Entries provided:
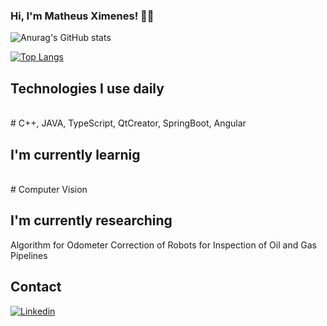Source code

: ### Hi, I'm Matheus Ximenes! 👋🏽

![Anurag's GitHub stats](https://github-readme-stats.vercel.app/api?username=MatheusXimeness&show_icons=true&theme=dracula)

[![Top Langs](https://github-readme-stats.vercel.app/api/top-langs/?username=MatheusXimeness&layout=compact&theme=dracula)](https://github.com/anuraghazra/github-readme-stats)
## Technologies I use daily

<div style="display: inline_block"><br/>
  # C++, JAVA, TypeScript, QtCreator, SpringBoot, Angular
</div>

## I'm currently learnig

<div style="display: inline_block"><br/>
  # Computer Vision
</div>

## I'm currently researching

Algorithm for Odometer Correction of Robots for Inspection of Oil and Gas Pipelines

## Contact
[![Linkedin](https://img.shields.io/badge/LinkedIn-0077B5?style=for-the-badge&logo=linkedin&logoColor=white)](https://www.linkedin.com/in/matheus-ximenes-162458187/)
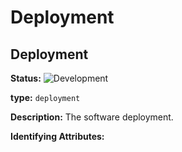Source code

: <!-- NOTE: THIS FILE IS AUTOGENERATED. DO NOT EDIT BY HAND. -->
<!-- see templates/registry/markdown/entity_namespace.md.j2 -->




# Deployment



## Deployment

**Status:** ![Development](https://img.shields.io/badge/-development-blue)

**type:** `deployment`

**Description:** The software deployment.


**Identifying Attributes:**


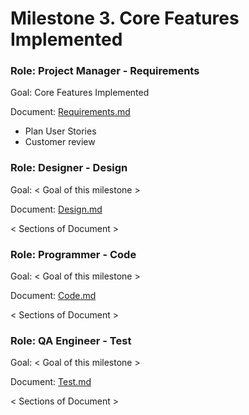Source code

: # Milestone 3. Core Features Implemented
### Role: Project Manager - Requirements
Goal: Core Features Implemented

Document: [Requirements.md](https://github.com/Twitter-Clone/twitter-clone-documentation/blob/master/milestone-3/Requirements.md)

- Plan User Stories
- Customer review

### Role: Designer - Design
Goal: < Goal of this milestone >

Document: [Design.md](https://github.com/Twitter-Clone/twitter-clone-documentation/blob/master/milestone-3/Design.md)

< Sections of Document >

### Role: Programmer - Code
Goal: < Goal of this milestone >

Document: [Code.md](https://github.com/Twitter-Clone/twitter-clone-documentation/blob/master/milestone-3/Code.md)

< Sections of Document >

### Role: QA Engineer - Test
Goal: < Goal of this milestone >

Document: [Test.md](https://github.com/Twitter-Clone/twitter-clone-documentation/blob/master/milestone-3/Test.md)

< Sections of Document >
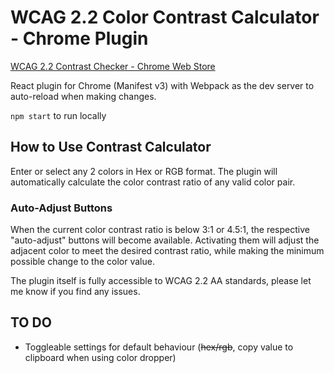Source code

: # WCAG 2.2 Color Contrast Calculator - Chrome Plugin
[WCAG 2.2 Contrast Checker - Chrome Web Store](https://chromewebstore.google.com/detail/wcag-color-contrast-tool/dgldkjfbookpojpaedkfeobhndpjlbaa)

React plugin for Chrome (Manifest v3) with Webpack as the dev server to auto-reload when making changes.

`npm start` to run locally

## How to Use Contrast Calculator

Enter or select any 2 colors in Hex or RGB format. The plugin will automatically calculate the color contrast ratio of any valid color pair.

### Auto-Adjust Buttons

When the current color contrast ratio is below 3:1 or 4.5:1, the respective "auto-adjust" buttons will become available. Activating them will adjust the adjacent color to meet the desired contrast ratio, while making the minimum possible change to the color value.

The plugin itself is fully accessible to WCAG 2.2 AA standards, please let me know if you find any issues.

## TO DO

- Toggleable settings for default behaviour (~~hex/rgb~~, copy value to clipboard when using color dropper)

Problem description:
Wherever the string "github" appears in the records above, copy the line it sits in.

Answer section:
![Anurag's GitHub stats](https://github-readme-stats.vercel.app/api?username=MatheusXimeness&show_icons=true&theme=dracula)
[![Top Langs](https://github-readme-stats.vercel.app/api/top-langs/?username=MatheusXimeness&layout=compact&theme=dracula)](https://github.com/anuraghazra/github-readme-stats)
Document: [Requirements.md](https://github.com/Twitter-Clone/twitter-clone-documentation/blob/master/milestone-3/Requirements.md)
Document: [Design.md](https://github.com/Twitter-Clone/twitter-clone-documentation/blob/master/milestone-3/Design.md)
Document: [Code.md](https://github.com/Twitter-Clone/twitter-clone-documentation/blob/master/milestone-3/Code.md)
Document: [Test.md](https://github.com/Twitter-Clone/twitter-clone-documentation/blob/master/milestone-3/Test.md)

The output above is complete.